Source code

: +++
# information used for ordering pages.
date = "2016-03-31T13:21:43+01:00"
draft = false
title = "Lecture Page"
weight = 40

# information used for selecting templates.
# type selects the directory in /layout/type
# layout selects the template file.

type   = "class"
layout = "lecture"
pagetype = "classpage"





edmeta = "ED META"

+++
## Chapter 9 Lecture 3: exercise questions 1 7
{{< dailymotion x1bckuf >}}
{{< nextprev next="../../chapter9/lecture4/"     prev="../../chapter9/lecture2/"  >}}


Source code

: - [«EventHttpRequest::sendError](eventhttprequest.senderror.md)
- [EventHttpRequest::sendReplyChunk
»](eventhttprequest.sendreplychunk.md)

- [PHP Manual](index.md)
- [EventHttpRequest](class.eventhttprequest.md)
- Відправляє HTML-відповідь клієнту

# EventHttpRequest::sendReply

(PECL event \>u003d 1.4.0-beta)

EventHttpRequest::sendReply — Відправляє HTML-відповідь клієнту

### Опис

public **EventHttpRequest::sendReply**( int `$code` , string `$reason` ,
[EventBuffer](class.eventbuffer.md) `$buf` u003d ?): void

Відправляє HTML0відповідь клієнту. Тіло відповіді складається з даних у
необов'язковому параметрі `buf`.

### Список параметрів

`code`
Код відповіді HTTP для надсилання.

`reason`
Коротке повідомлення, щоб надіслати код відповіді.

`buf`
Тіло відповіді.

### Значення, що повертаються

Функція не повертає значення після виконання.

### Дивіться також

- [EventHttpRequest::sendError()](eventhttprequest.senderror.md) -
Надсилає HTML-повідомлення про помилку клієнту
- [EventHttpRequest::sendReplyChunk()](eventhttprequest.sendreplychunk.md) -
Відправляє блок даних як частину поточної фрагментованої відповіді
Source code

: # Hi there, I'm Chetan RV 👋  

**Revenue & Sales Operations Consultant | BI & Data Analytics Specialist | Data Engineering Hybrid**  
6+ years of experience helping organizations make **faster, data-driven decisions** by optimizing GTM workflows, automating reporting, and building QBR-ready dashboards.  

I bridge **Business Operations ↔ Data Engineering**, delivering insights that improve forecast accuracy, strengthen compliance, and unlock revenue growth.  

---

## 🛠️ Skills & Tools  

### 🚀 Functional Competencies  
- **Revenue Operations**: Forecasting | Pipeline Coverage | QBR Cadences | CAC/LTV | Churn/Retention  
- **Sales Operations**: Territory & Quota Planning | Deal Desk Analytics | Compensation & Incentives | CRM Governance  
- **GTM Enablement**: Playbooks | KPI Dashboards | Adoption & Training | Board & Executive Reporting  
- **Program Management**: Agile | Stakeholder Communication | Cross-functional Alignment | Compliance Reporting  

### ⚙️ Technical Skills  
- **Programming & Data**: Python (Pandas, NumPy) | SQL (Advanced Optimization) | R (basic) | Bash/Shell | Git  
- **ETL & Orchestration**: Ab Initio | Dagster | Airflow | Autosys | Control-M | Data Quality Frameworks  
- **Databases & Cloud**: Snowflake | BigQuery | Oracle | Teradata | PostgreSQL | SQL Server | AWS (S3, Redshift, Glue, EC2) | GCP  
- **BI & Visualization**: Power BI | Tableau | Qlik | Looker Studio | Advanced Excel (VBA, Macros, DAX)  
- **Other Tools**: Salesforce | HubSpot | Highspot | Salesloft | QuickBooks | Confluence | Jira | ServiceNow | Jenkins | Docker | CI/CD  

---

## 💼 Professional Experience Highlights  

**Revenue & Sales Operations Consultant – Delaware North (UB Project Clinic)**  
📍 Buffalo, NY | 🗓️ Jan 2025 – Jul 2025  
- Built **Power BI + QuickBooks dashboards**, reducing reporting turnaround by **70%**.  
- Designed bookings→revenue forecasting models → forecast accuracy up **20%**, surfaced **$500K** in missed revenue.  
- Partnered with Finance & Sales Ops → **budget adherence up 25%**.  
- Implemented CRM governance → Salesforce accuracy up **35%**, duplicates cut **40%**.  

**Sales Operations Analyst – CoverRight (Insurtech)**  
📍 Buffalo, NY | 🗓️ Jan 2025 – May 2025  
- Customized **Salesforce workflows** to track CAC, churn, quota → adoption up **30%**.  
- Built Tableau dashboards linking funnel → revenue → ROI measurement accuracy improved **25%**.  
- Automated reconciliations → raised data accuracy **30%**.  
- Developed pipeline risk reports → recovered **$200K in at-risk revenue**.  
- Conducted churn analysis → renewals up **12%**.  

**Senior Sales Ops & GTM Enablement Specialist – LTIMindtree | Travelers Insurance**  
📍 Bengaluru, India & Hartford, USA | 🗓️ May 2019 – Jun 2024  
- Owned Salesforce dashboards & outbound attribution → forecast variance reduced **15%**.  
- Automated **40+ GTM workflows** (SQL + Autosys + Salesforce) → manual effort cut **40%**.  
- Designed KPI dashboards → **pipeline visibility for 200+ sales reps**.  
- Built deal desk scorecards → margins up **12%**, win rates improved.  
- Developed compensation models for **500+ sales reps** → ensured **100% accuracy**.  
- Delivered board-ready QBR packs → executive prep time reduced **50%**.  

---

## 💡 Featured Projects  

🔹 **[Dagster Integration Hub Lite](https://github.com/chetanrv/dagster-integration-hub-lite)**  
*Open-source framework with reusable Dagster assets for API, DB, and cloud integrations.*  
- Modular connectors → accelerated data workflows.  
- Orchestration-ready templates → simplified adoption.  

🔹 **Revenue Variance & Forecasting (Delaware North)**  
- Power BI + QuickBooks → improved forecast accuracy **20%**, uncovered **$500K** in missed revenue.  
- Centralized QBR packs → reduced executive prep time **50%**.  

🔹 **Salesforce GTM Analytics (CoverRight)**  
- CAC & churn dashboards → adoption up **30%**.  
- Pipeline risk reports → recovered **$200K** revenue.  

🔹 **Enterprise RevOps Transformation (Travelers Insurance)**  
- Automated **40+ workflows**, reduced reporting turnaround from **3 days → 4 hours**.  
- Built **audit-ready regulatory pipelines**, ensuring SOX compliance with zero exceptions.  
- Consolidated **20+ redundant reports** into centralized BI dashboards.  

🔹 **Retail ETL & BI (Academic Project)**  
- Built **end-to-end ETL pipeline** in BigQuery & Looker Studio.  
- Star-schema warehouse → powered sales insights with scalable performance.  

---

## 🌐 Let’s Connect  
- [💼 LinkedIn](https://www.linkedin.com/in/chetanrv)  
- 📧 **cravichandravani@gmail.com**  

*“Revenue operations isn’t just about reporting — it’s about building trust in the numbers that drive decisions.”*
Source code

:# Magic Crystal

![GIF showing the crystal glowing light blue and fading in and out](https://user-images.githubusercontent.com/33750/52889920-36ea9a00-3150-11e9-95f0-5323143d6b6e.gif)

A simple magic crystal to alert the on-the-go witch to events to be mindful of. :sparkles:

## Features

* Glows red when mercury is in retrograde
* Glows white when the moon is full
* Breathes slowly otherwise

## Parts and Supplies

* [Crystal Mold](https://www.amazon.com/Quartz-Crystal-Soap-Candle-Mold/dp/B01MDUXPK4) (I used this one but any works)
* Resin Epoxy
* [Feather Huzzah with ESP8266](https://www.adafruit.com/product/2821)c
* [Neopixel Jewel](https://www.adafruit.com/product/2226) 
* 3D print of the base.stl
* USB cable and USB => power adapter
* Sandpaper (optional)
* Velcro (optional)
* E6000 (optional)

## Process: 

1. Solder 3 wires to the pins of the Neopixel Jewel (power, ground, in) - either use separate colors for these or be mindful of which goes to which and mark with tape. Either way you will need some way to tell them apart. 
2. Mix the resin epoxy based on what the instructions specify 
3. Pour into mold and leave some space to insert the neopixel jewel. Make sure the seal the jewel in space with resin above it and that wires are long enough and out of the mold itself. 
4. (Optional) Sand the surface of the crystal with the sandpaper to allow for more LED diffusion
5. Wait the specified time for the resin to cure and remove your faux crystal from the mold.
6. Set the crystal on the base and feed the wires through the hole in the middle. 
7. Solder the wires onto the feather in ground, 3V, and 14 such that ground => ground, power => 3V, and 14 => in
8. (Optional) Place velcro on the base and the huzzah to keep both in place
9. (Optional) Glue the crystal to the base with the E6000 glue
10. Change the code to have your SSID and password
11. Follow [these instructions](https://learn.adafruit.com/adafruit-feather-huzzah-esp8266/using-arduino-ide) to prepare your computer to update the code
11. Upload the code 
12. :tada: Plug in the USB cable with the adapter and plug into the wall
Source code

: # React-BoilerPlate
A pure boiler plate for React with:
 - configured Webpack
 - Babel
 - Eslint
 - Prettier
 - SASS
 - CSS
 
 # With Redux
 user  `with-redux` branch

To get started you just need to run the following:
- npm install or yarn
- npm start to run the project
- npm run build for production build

□ □ □ □

> **Task item**
Would you output the lines from the one that contains "5. Wait the" to the end of the data, both ends included, exactly as they appear?

> **Answer to this task**
5. Wait the specified time for the resin to cure and remove your faux crystal from the mold.
6. Set the crystal on the base and feed the wires through the hole in the middle. 
7. Solder the wires onto the feather in ground, 3V, and 14 such that ground => ground, power => 3V, and 14 => in
8. (Optional) Place velcro on the base and the huzzah to keep both in place
9. (Optional) Glue the crystal to the base with the E6000 glue
10. Change the code to have your SSID and password
11. Follow [these instructions](https://learn.adafruit.com/adafruit-feather-huzzah-esp8266/using-arduino-ide) to prepare your computer to update the code
11. Upload the code 
12. :tada: Plug in the USB cable with the adapter and plug into the wall
Source code

: # React-BoilerPlate
A pure boiler plate for React with:
 - configured Webpack
 - Babel
 - Eslint
 - Prettier
 - SASS
 - CSS
 
 # With Redux
 user  `with-redux` branch

To get started you just need to run the following:
- npm install or yarn
- npm start to run the project
- npm run build for production build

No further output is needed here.